10 Things Local Governments Can Do to Stop Human Trafficking
10 Things Local Governments Can Do to Stop Human Trafficking
Sample Local Government Proclamation for January 2022

National Slavery and Human Trafficking Prevention Month

WHEREAS, human trafficking is the recruitment, harboring, transportation, provision, or obtaining of a person through the use of force, fraud, or coercion for the purpose of forced labor or sexual servitude; and

WHEREAS, human trafficking is a 150 billion dollar a year global criminal enterprise and is also a civil and human rights violation; and

WHEREAS, the National Human Trafficking Hotline ranks Florida as third in the number of calls reported to the hotline; and

WHEREAS, human traffickers take advantage of crises like the pandemic and natural disasters  by exploiting those who are harmed and economically insecure; and

WHEREAS, COVID-19 has exacerbated existing inequities and inequalities, and harmed already-vulnerable communities including children and youth, persons of color, the LGBTQ+ population, homeless and displaced individuals, deaf and disabled persons, people with substance abuse disorders, immigrants, and individuals who have financial hardships making many more people vulnerable to human traffickers who exploit the lack of basic needs; and

WHEREAS, more community education and action is crucial to eradicating human trafficking in our communities, state and nation; and

WHEREAS, both sex and labor trafficking are present in _____ City/County, and it is important for the community to work together to increase our focus and awareness of both of these forms of human trafficking; and

WHEREAS, local governments can play a vital role in preventing sex and labor trafficking as well as helping to identify and provide support to victims of trafficking by providing education to any governmental staff including inspectors, emergency responders of all kinds, utility workers who are in or near homes or businesses so they can observe and report possible human trafficking, and supporting local libraries with public awareness information and support for vulnerable populations who often use library services for internet access and support; and

WHEREAS, _____ City/County has taken active steps to prevent and eradicate human trafficking including __[list examples of work done in this area locally]________________________; and

WHEREAS, the Survive and Thrive Advocacy Center, this area’s local anti-human trafficking non-profit agency has a strong commitment to fortifying the community against human trafficking, educates the individuals and professionals about how to recognize and respond to human trafficking, assists survivors of human trafficking and collaborates with many in the community to meet this need; and

WHEREAS, the _____ County Sheriff’s office and area law enforcement have focused and strong efforts in place to combat human trafficking; and

WHEREAS, January is National Slavery and Human Trafficking Prevention Month and is observed in counties across the country in order to educate the public and inform them as to taking action to end human trafficking; and

WHEREAS, as a community, _____ City/County takes a stance to support survivors of human trafficking and joins the fight to end human trafficking including raising and catalyzing action, providing training opportunities for county staff and others who may come in contact with human trafficking, supporting local efforts, and taking all necessary steps to support survivors and bring traffickers to justice.

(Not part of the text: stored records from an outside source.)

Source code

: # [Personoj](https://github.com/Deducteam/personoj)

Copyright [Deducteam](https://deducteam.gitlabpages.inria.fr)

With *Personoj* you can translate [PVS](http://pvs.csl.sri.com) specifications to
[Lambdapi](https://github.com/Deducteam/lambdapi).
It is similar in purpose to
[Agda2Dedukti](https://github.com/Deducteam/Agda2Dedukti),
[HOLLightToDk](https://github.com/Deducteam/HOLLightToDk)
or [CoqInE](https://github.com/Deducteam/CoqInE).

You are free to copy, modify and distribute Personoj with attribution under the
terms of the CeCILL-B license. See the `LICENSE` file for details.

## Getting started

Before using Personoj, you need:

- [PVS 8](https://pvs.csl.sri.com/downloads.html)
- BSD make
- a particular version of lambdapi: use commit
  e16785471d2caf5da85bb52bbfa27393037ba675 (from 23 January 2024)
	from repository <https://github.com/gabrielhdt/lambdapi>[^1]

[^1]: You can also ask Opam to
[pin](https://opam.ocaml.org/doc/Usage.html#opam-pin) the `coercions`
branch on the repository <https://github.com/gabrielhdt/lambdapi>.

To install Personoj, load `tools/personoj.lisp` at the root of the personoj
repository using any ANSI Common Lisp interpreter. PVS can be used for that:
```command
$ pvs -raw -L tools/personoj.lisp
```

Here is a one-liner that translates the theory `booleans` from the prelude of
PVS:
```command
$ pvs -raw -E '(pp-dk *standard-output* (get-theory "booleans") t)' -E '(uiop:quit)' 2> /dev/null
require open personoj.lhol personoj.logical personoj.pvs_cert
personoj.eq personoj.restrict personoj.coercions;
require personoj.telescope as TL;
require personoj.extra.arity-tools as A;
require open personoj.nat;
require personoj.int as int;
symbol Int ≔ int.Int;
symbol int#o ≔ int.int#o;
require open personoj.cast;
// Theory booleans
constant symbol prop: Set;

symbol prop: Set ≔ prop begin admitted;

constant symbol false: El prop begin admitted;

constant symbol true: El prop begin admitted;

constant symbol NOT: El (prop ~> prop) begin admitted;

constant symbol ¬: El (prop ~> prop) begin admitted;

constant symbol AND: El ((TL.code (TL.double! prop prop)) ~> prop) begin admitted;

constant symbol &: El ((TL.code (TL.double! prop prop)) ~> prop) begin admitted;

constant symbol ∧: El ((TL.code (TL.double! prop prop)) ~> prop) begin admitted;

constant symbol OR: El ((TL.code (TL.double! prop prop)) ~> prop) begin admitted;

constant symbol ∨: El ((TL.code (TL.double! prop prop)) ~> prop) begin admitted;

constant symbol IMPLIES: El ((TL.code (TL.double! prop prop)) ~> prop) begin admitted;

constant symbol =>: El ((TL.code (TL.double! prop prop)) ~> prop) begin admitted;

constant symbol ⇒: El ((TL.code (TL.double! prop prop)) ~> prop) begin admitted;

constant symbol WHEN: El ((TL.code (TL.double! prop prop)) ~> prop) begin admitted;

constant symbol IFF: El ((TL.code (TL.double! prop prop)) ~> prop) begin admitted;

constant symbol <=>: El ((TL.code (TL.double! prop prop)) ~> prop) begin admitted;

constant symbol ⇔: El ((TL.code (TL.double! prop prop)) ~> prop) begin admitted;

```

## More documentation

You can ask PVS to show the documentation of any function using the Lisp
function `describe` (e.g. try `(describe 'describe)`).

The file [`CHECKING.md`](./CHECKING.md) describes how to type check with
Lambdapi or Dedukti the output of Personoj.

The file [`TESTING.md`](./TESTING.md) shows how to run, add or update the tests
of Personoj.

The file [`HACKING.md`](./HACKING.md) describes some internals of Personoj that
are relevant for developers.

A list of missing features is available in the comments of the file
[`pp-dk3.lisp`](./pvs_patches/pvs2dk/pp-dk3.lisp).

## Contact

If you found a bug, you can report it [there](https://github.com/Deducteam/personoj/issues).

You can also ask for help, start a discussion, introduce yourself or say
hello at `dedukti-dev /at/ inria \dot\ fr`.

NOW THEREFORE I, __________, Chair of the ________ City/County Commission hereby proclaim January 2022 Human Trafficking and Slavery Prevention Month and further recognize the Survive and Thrive Advocacy Center, the Big Bend Coalition Against Human Trafficking, and the many agencies, businesses, individuals, faith communities, and others for their roles in building awareness and taking action in the local community to end both labor and sex trafficking, and supporting survivors. Henceforward, we will work together to ensure that all those who are vulnerable will be aided and that those within the county and throughout the community will work diligently to end human trafficking in the region.